Time problem, or perhaps not
Time problem, or perhaps not
Posted Dec 16, 2012 22:04 UTC (Sun) by man_ls (guest, #15091)In reply to: Time problem by rfontana
Parent article: Fontana: What open source licensing could learn from Creative Commons (Opensource.com)
Given that relicensing is such a difficult feat in Free software, it is no wonder that people are not keen to adopt new licenses for their existing projects. True copyleft licenses are not backwards-compatible, and giving a "version x or later" carte blanche to organizations is not palatable to many developers.
Actually, the proliferation of Free software licenses is currently quite a problem, bearable only because 80+% of projects use the well known GPL(v2 or v3) and most of the rest use MIT or (2/3)-clause-BSD; corporate licenses account for a small percent of all projects. Now imagine if there were many updates with small but significant differences. (If the differences are not significant, then why bother?)
For many people even the GPLv2 works well enough so not everyone is willing to upgrade. Now imagine if there was a new set of licenses (GPL, LGPL, GFDL, and Affero) every year: a new schism for every ideological detail which is embedded in them. Not nice.

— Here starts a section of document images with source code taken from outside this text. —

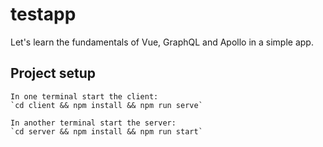 # testapp

Let's learn the fundamentals of Vue, GraphQL and Apollo in a simple app.

## Project setup
```
In one terminal start the client:
`cd client && npm install && npm run serve`

In another terminal start the server:
`cd server && npm install && npm run start`
``` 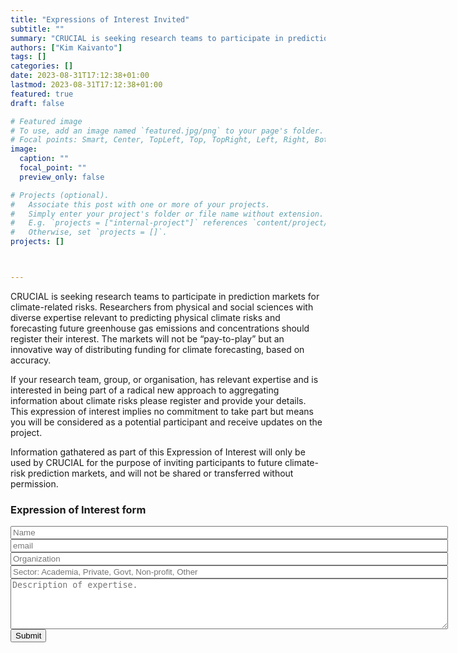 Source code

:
 ```yaml
---
title: "Expressions of Interest Invited"
subtitle: ""
summary: "CRUCIAL is seeking research teams to participate in prediction markets for climate-related risks. Researchers from physical and social sciences with diverse expertise relevant to predicting physical climate risks and forecasting future greenhouse gas emissions and concentrations should register their interest."
authors: ["Kim Kaivanto"]
tags: []
categories: []
date: 2023-08-31T17:12:38+01:00
lastmod: 2023-08-31T17:12:38+01:00
featured: true
draft: false

# Featured image
# To use, add an image named `featured.jpg/png` to your page's folder.
# Focal points: Smart, Center, TopLeft, Top, TopRight, Left, Right, BottomLeft, Bottom, BottomRight.
image:
  caption: ""
  focal_point: ""
  preview_only: false

# Projects (optional).
#   Associate this post with one or more of your projects.
#   Simply enter your project's folder or file name without extension.
#   E.g. `projects = ["internal-project"]` references `content/project/deep-learning/index.md`.
#   Otherwise, set `projects = []`.
projects: []



---
```


CRUCIAL is seeking research teams to participate in prediction markets for climate-related risks. Researchers from physical and social sciences with diverse expertise relevant to predicting physical climate risks and forecasting future greenhouse gas emissions and concentrations should register their interest. The markets will not be “pay-to-play” but an innovative way of distributing funding for climate forecasting, based on accuracy.

If your research team, group, or organisation, has relevant expertise and is interested in being part of a radical new approach to aggregating information about climate risks please register and provide your details. This expression of interest implies no commitment to take part but means you will be considered as a potential participant and receive updates on the project.

Information gathatered as part of this Expression of Interest will only be used by CRUCIAL for the purpose of inviting participants to future climate-risk prediction markets, and will not be shared or transferred without permission. 

### Expression of Interest form

<form id="CRUCIAL EoI" action="https://formspree.io/f/xrgwkbyk" method="post">
    <input type="text" name="name" id="full-name" placeholder="Name" style="width:700px" required="true"><br>
    <input type="email" name="_replyto" id="email-address" placeholder="email" style="width:700px" required="true"><br>
    <input type="text" name="organization" id="organization" placeholder="Organization" style="width:700px" required="true"><br>
    <input type="text" name="otype" id="otype" placeholder="Sector: Academia, Private, Govt, Non-profit, Other" style="width:700px" required="true"><br>
    <textarea rows="5" name="expertise" id="exprtise" placeholder="Description of expertise." style="width:700px" required="true"></textarea><br>
    <input type="hidden" name="_subject" id="email-subject" value="CRUCIAL EoI" />
  <input type="submit" value="Submit"/>
</form>











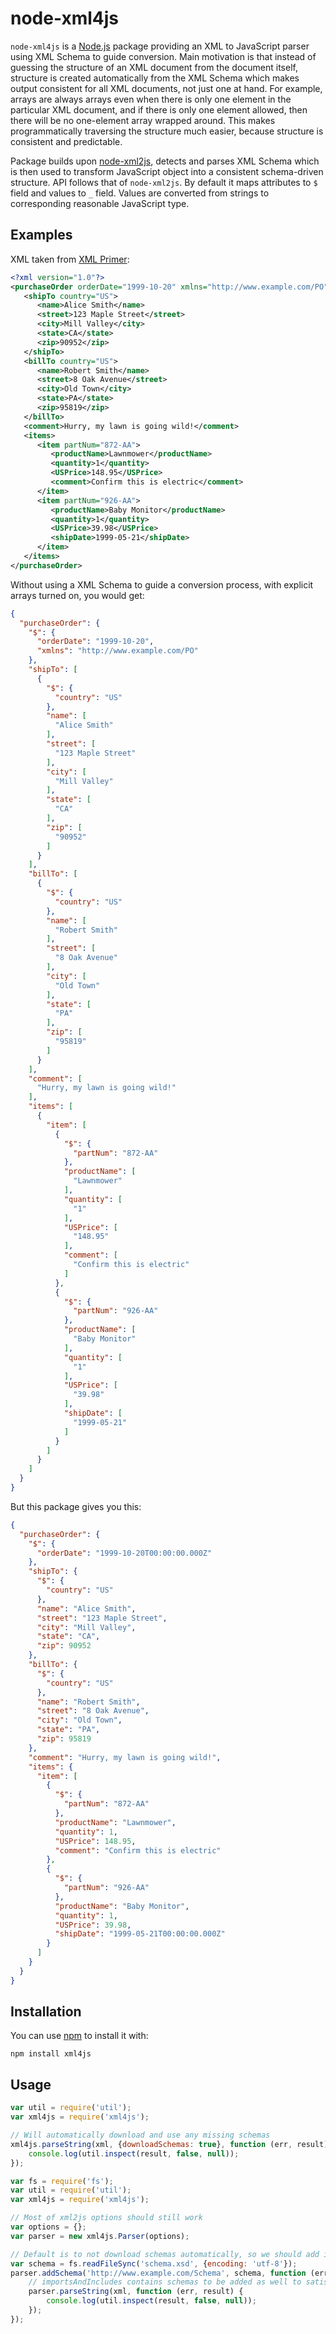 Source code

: node-xml4js
===========

`node-xml4js` is a [Node.js](nodejs.org) package providing an XML to JavaScript parser using XML Schema to guide
conversion. Main motivation is that instead of guessing the structure of an XML document from the document itself,
structure is created automatically from the XML Schema which makes output consistent for all XML documents, not just
one at hand. For example, arrays are always arrays even when there is only one element in the particular XML document,
and if there is only one element allowed, then there will be no one-element array wrapped around. This makes
programmatically traversing the structure much easier, because structure is consistent and predictable.

Package builds upon [node-xml2js](https://github.com/Leonidas-from-XIV/node-xml2js), detects and parses XML Schema
which is then used to transform JavaScript object into a consistent schema-driven structure. API follows that of
`node-xml2js`. By default it maps attributes to `$` field and values to `_` field. Values are converted from strings
to corresponding reasonable JavaScript type.

Examples
--------

XML taken from [XML Primer](http://www.w3.org/TR/xmlschema-0/#po.xml):

```xml
<?xml version="1.0"?>
<purchaseOrder orderDate="1999-10-20" xmlns="http://www.example.com/PO">
   <shipTo country="US">
      <name>Alice Smith</name>
      <street>123 Maple Street</street>
      <city>Mill Valley</city>
      <state>CA</state>
      <zip>90952</zip>
   </shipTo>
   <billTo country="US">
      <name>Robert Smith</name>
      <street>8 Oak Avenue</street>
      <city>Old Town</city>
      <state>PA</state>
      <zip>95819</zip>
   </billTo>
   <comment>Hurry, my lawn is going wild!</comment>
   <items>
      <item partNum="872-AA">
         <productName>Lawnmower</productName>
         <quantity>1</quantity>
         <USPrice>148.95</USPrice>
         <comment>Confirm this is electric</comment>
      </item>
      <item partNum="926-AA">
         <productName>Baby Monitor</productName>
         <quantity>1</quantity>
         <USPrice>39.98</USPrice>
         <shipDate>1999-05-21</shipDate>
      </item>
   </items>
</purchaseOrder>
```

Without using a XML Schema to guide a conversion process, with explicit arrays turned on, you would get:

```json
{
  "purchaseOrder": {
    "$": {
      "orderDate": "1999-10-20",
      "xmlns": "http://www.example.com/PO"
    },
    "shipTo": [
      {
        "$": {
          "country": "US"
        },
        "name": [
          "Alice Smith"
        ],
        "street": [
          "123 Maple Street"
        ],
        "city": [
          "Mill Valley"
        ],
        "state": [
          "CA"
        ],
        "zip": [
          "90952"
        ]
      }
    ],
    "billTo": [
      {
        "$": {
          "country": "US"
        },
        "name": [
          "Robert Smith"
        ],
        "street": [
          "8 Oak Avenue"
        ],
        "city": [
          "Old Town"
        ],
        "state": [
          "PA"
        ],
        "zip": [
          "95819"
        ]
      }
    ],
    "comment": [
      "Hurry, my lawn is going wild!"
    ],
    "items": [
      {
        "item": [
          {
            "$": {
              "partNum": "872-AA"
            },
            "productName": [
              "Lawnmower"
            ],
            "quantity": [
              "1"
            ],
            "USPrice": [
              "148.95"
            ],
            "comment": [
              "Confirm this is electric"
            ]
          },
          {
            "$": {
              "partNum": "926-AA"
            },
            "productName": [
              "Baby Monitor"
            ],
            "quantity": [
              "1"
            ],
            "USPrice": [
              "39.98"
            ],
            "shipDate": [
              "1999-05-21"
            ]
          }
        ]
      }
    ]
  }
}
```

But this package gives you this:

```json
{
  "purchaseOrder": {
    "$": {
      "orderDate": "1999-10-20T00:00:00.000Z"
    },
    "shipTo": {
      "$": {
        "country": "US"
      },
      "name": "Alice Smith",
      "street": "123 Maple Street",
      "city": "Mill Valley",
      "state": "CA",
      "zip": 90952
    },
    "billTo": {
      "$": {
        "country": "US"
      },
      "name": "Robert Smith",
      "street": "8 Oak Avenue",
      "city": "Old Town",
      "state": "PA",
      "zip": 95819
    },
    "comment": "Hurry, my lawn is going wild!",
    "items": {
      "item": [
        {
          "$": {
            "partNum": "872-AA"
          },
          "productName": "Lawnmower",
          "quantity": 1,
          "USPrice": 148.95,
          "comment": "Confirm this is electric"
        },
        {
          "$": {
            "partNum": "926-AA"
          },
          "productName": "Baby Monitor",
          "quantity": 1,
          "USPrice": 39.98,
          "shipDate": "1999-05-21T00:00:00.000Z"
        }
      ]
    }
  }
}
```

Installation
------------

You can use [npm](https://npmjs.org/) to install it with:

```
npm install xml4js
```

Usage
-----

```javascript
var util = require('util');
var xml4js = require('xml4js');

// Will automatically download and use any missing schemas
xml4js.parseString(xml, {downloadSchemas: true}, function (err, result) {
    console.log(util.inspect(result, false, null));
});
```

```javascript
var fs = require('fs');
var util = require('util');
var xml4js = require('xml4js');

// Most of xml2js options should still work
var options = {};
var parser = new xml4js.Parser(options);

// Default is to not download schemas automatically, so we should add it manually
var schema = fs.readFileSync('schema.xsd', {encoding: 'utf-8'});
parser.addSchema('http://www.example.com/Schema', schema, function (err, importsAndIncludes) {
    // importsAndIncludes contains schemas to be added as well to satisfy all imports and includes found in schema.xsd
    parser.parseString(xml, function (err, result) {
        console.log(util.inspect(result, false, null));
    });
});
```
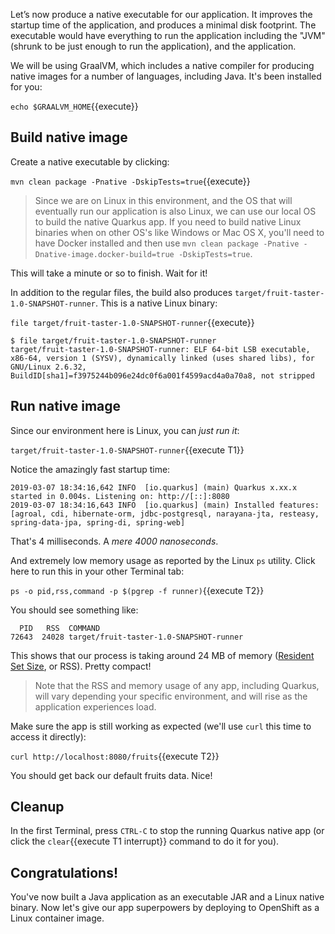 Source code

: Let’s now produce a native executable for our application. It improves the startup time of the application, and produces a minimal disk footprint. The executable would have everything to run the application including the "JVM" (shrunk to be just enough to run the application), and the application.

We will be using GraalVM, which includes a native compiler for producing native images for a number of languages, including Java. It's been installed for you:

`echo $GRAALVM_HOME`{{execute}}

## Build native image

Create a native executable by clicking:

`mvn clean package -Pnative -DskipTests=true`{{execute}}

> Since we are on Linux in this environment, and the OS that will eventually run our application is also Linux, we can use our local OS to build the native Quarkus app. If you need to build native Linux binaries when on other OS's like Windows or Mac OS X, you'll need to have Docker installed and then use `mvn clean package -Pnative -Dnative-image.docker-build=true -DskipTests=true`.

This will take a minute or so to finish. Wait for it!

In addition to the regular files, the build also produces `target/fruit-taster-1.0-SNAPSHOT-runner`. This is a native Linux binary:

`file target/fruit-taster-1.0-SNAPSHOT-runner`{{execute}}

```console
$ file target/fruit-taster-1.0-SNAPSHOT-runner
target/fruit-taster-1.0-SNAPSHOT-runner: ELF 64-bit LSB executable, x86-64, version 1 (SYSV), dynamically linked (uses shared libs), for GNU/Linux 2.6.32, BuildID[sha1]=f3975244b096e24dc0f6a001f4599acd4a0a70a8, not stripped
```

## Run native image

Since our environment here is Linux, you can _just run it_:

`target/fruit-taster-1.0-SNAPSHOT-runner`{{execute T1}}

Notice the amazingly fast startup time:

```console
2019-03-07 18:34:16,642 INFO  [io.quarkus] (main) Quarkus x.xx.x started in 0.004s. Listening on: http://[::]:8080
2019-03-07 18:34:16,643 INFO  [io.quarkus] (main) Installed features: [agroal, cdi, hibernate-orm, jdbc-postgresql, narayana-jta, resteasy, spring-data-jpa, spring-di, spring-web]
```
That's 4 milliseconds. A _mere 4000 nanoseconds_.

And extremely low memory usage as reported by the Linux `ps` utility. Click here to run this in your other Terminal tab:

`ps -o pid,rss,command -p $(pgrep -f runner)`{{execute T2}}

You should see something like:

```console
  PID   RSS  COMMAND
72643  24028 target/fruit-taster-1.0-SNAPSHOT-runner
```

This shows that our process is taking around 24 MB of memory ([Resident Set Size](https://en.wikipedia.org/wiki/Resident_set_size), or RSS). Pretty compact!

> Note that the RSS and memory usage of any app, including Quarkus, will vary depending your specific environment, and will rise as the application experiences load.

Make sure the app is still working as expected (we'll use `curl` this time to access it directly):

`curl http://localhost:8080/fruits`{{execute T2}}

You should get back our default fruits data. Nice!

## Cleanup

In the first Terminal, press `CTRL-C` to stop the running Quarkus native app (or click the `clear`{{execute T1 interrupt}} command to do it for you).

## Congratulations!

You've now built a Java application as an executable JAR and a Linux native binary. Now let's give our app superpowers by deploying to OpenShift as a Linux container image.


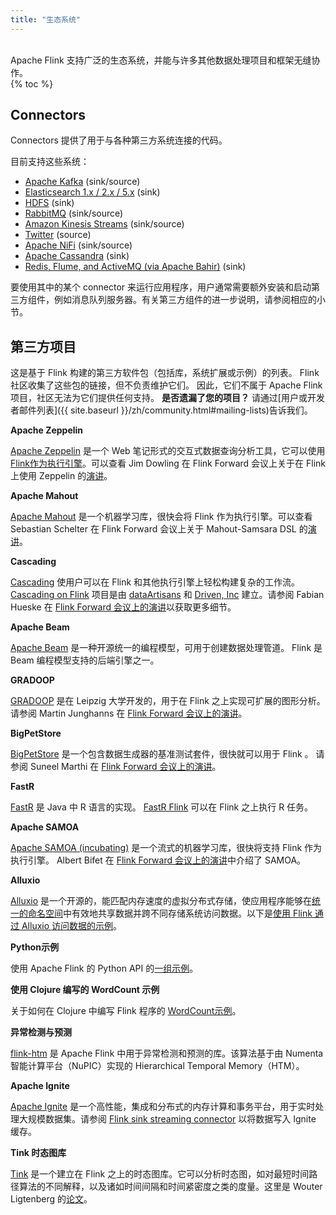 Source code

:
 ```yaml
---
title: "生态系统"
---
```

<br>
Apache Flink 支持广泛的生态系统，并能与许多其他数据处理项目和框架无缝协作。
<br>
{% toc %}

## Connectors

<p>Connectors 提供了用于与各种第三方系统连接的代码。</p>

<p>目前支持这些系统：</p>

<ul>
  <li><a href="{{site.docs-stable}}/dev/connectors/kafka.html" target="_blank">Apache Kafka</a> (sink/source)</li>
  <li><a href="{{site.docs-stable}}/dev/connectors/elasticsearch.html" target="_blank">Elasticsearch 1.x / 2.x / 5.x</a> (sink)</li>
  <li><a href="{{site.docs-stable}}/dev/connectors/filesystem_sink.html" target="_blank">HDFS</a> (sink)</li>
  <li><a href="{{site.docs-stable}}/dev/connectors/rabbitmq.html" target="_blank">RabbitMQ</a> (sink/source)</li>
  <li><a href="{{site.docs-stable}}/dev/connectors/kinesis.html" target="_blank">Amazon Kinesis Streams</a> (sink/source)</li>
  <li><a href="{{site.docs-stable}}/dev/connectors/twitter.html" target="_blank">Twitter</a> (source)</li>
  <li><a href="{{site.docs-stable}}/dev/connectors/nifi.html" target="_blank">Apache NiFi</a> (sink/source)</li>
  <li><a href="{{site.docs-stable}}/dev/connectors/cassandra.html" target="_blank">Apache Cassandra</a> (sink)</li>
  <li><a href="https://github.com/apache/bahir-flink" target="_blank">Redis, Flume, and ActiveMQ (via Apache Bahir)</a> (sink)</li>
</ul>

要使用其中的某个 connector 来运行应用程序，用户通常需要额外安装和启动第三方组件，例如消息队列服务器。有关第三方组件的进一步说明，请参阅相应的小节。

## 第三方项目

这是基于 Flink 构建的第三方软件包（包括库，系统扩展或示例）的列表。
 Flink 社区收集了这些包的链接，但不负责维护它们。
因此，它们不属于 Apache Flink 项目，社区无法为它们提供任何支持。
**是否遗漏了您的项目？**
请通过[用户或开发者邮件列表]({{ site.baseurl }}/zh/community.html#mailing-lists)告诉我们。

**Apache Zeppelin**

[Apache Zeppelin](https://zeppelin.apache.org/) 是一个 Web 笔记形式的交互式数据查询分析工具，它可以使用 [Flink作为执行引擎](https://zeppelin.apache.org/docs/latest/interpreter/flink.html)。可以查看 Jim Dowling 在 Flink Forward 会议上关于在 Flink 上使用 Zeppelin 的[演讲](http://www.slideshare.net/FlinkForward/jim-dowling-interactive-flink-analytics-with-hopsworks-and-zeppelin)。

**Apache Mahout**

[Apache Mahout](https://mahout.apache.org/) 是一个机器学习库，很快会将 Flink 作为执行引擎。可以查看 Sebastian Schelter 在 Flink Forward 会议上关于 Mahout-Samsara DSL 的[演讲](http://www.slideshare.net/FlinkForward/sebastian-schelter-distributed-machine-learing-with-the-samsara-dsl)。

**Cascading**

[Cascading](http://www.cascading.org/cascading-flink/) 使用户可以在 Flink 和其他执行引擎上轻松构建复杂的工作流。
[Cascading on Flink](https://github.com/dataArtisans/cascading-flink) 项目是由 [dataArtisans](http://data-artisans.com/) 和 [Driven, Inc](http://www.driven.io/) 建立。请参阅 Fabian Hueske 在 [Flink Forward 会议上的演讲](http://www.slideshare.net/FlinkForward/fabian-hueske-training-cascading-on-flink)以获取更多细节。

**Apache Beam**

[Apache Beam](https://beam.apache.org/) 是一种开源统一的编程模型，可用于创建数据处理管道。 Flink 是 Beam 编程模型支持的后端引擎之一。

**GRADOOP**

[GRADOOP](http://dbs.uni-leipzig.de/en/research/projects/gradoop) 是在 Leipzig 大学开发的，用于在 Flink 之上实现可扩展的图形分析。请参阅 Martin Junghanns 在 [Flink Forward 会议上的演讲](http://www.slideshare.net/FlinkForward/martin-junghans-gradoop-scalable-graph-analytics-with-apache-flink)。

**BigPetStore**

[BigPetStore](https://github.com/apache/bigtop/tree/master/bigtop-bigpetstore) 是一个包含数据生成器的基准测试套件，很快就可以用于 Flink 。 请参阅 Suneel Marthi 在 [Flink Forward 会议上的演讲](http://www.slideshare.net/FlinkForward/suneel-marthi-bigpetstore-flink-a-comprehensive-blueprint-for-apache-flink?ref=http://flink-forward.org/?session=tbd-3)。

**FastR**

[FastR](https://github.com/oracle/fastr) 是 Java 中 R 语言的实现。 [FastR Flink](https://bitbucket.org/allr/fastr-flink/src/3535a9b7c7f208508d6afbcdaf1de7d04fa2bf79/README_FASTR_FLINK.md?at=default&fileviewer=file-view-default) 可以在 Flink 之上执行 R 任务。

**Apache SAMOA**

[Apache SAMOA (incubating)](https://samoa.incubator.apache.org/) 是一个流式的机器学习库，很快将支持 Flink 作为执行引擎。 Albert Bifet 在 [Flink Forward 会议上的演讲](http://www.slideshare.net/FlinkForward/albert-bifet-apache-samoa-mining-big-data-streams-with-apache-flink?ref=http://flink-forward.org/?session=apache-samoa-mining-big-data-streams-with-apache-flink)中介绍了 SAMOA。

**Alluxio**

[Alluxio](http://www.alluxio.org/) 是一个开源的，能匹配内存速度的虚拟分布式存储，使应用程序能够在[统一的命名空间](http://www.alluxio.org/docs/master/en/Unified-and-Transparent-Namespace.html)中有效地共享数据并跨不同存储系统访问数据。以下是[使用 Flink 通过 Alluxio 访问数据的示例](http://www.alluxio.org/docs/master/en/Running-Flink-on-Alluxio.html)。

**Python示例**

使用 Apache Flink 的 Python API 的[一组示例](https://github.com/wdm0006/flink-python-examples)。

**使用 Clojure 编写的 WordCount 示例**

关于如何在 Clojure 中编写 Flink 程序的 [WordCount示例](https://github.com/mjsax/flink-external/tree/master/flink-clojure)。

**异常检测与预测**

[flink-htm](https://github.com/nupic-community/flink-htm) 是 Apache Flink 中用于异常检测和预测的库。该算法基于由 Numenta 智能计算平台（NuPIC）实现的 Hierarchical Temporal Memory（HTM）。

**Apache Ignite**

[Apache Ignite](https://ignite.apache.org) 是一个高性能，集成和分布式的内存计算和事务平台，用于实时处理大规模数据集。请参阅 [Flink sink streaming connector](https://github.com/apache/ignite/tree/master/modules/flink) 以将数据写入 Ignite 缓存。

**Tink 时态图库**

[Tink](https://github.com/otherwise777/Temporal_Graph_library) 
是一个建立在 Flink 之上的时态图库。它可以分析时态图，如对最短时间路径算法的不同解释，以及诸如时间间隔和时间紧密度之类的度量。这里是 Wouter Ligtenberg 的[论文](http://www.win.tue.nl/~gfletche/ligtenberg2017.pdf)。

But the main reason for the slow upgrade cadence is the lack of perception of existing problems. With the GPL it has taken many years to update it, and apparently both v2 and v3 work well for their users. Why keep updating it?
The real cadence in Free software is not measured by its licenses but by its projects and communities. 8 years ago SourceForge was all the rage when now it's a shade of itself; people used Subversion and git didn't even exist; the most used distro was Mandrake (I believe) and the first Ubuntu version had just been released, while Android (a newcomer in 2004) is now used on hundreds of millions of terminals worldwide.
Meanwhile, in the world of CC licenses they may be updated frequently and are used by more and more people, but there are not many news of interest that I can think of. 8 years ago they were used by some people and now they have many more users. Yawn.